The problem of misidentification often comes from the fact that the inner voice is a protective voice. It is the voice of the subconscious mind, and it is protective in nature.
“But that voice isn’t always correct,” Beverly says. “It is the voice of the experiences that you may have had as a child or a teenager. It lacks the beneficial wisdom and experience you have gained because it is merely focused on keeping us from feeling bad—even if risk, hard work, or a little sweat is exactly what we need to achieve something better.”
Over time, the protective subconscious voice can become a critical voice. It attempts to steer us away from pain, sadness or failure by telling us that we are too fat, too dumb, or not good enough to get a better outcome in life.
“While shutting out the outside noise of the world through meditation is useful,” Beverly says, “most people need to learn to shut down or change the inner voice.”
Beverly says the secret is to begin applying all that great wisdom about how to treat others to ourselves. “Let your own golden rule be to treat yourself how you want others to treat you. It’s time to start being kind to yourself.”
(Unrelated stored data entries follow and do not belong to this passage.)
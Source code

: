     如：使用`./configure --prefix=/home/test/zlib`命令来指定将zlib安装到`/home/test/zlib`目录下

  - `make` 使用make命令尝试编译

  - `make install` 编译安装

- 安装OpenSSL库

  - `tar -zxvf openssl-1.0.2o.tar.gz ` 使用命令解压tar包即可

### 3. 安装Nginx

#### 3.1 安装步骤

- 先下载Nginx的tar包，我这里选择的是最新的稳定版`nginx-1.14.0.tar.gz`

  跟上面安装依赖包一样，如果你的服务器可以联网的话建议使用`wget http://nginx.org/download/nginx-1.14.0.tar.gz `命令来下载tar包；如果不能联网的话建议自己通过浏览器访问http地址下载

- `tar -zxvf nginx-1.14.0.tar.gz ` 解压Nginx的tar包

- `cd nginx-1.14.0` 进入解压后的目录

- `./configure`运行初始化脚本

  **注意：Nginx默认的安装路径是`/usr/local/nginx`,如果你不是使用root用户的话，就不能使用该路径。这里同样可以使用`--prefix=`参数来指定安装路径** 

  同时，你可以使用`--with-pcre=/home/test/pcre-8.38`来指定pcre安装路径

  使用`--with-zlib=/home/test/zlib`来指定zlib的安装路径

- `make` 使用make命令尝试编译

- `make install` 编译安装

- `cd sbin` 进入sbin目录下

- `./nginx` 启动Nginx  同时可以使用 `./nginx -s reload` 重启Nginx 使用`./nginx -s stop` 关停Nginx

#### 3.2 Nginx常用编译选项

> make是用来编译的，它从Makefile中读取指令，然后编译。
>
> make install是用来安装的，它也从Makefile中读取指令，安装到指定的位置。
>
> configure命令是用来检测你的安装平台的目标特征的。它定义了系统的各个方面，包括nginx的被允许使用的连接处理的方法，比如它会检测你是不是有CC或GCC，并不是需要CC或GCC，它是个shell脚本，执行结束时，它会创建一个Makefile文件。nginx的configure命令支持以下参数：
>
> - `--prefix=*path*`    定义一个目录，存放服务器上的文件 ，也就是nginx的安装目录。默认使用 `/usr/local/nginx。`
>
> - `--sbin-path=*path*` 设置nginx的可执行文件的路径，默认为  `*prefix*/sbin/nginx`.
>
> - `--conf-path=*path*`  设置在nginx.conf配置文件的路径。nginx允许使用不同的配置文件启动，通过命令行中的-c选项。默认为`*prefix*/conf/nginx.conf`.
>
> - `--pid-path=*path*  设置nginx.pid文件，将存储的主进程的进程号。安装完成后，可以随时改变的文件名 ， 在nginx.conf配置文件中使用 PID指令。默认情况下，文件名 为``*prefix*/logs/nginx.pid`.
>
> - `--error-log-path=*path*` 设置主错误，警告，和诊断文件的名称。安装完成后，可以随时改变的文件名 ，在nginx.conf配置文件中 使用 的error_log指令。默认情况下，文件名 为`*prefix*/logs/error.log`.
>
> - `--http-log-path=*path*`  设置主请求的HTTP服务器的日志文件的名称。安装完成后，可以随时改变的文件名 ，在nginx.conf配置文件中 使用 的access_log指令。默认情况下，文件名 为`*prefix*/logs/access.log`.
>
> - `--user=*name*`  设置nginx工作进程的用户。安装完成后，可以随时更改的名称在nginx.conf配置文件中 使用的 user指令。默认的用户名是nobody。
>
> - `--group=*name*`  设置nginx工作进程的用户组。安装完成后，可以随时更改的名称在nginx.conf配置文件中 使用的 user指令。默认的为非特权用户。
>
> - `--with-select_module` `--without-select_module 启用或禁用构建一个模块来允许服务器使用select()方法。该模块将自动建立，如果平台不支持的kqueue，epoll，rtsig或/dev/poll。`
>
Beverly encourages her clients to be kind to their own inner voice. That will lead to a shift where the inner voice becomes kind in return.
“It’s so much better when we can become our own biggest and best cheerleader,” Beverly concludes. “When we let the words in our mind pass through the three gates—true, necessary and kind—we can finally experience a life where we seek to achieve instead of just seeking to survive.”
Randy Hampton is a writer, social scientist, hypnotist and blogger living in Honolulu.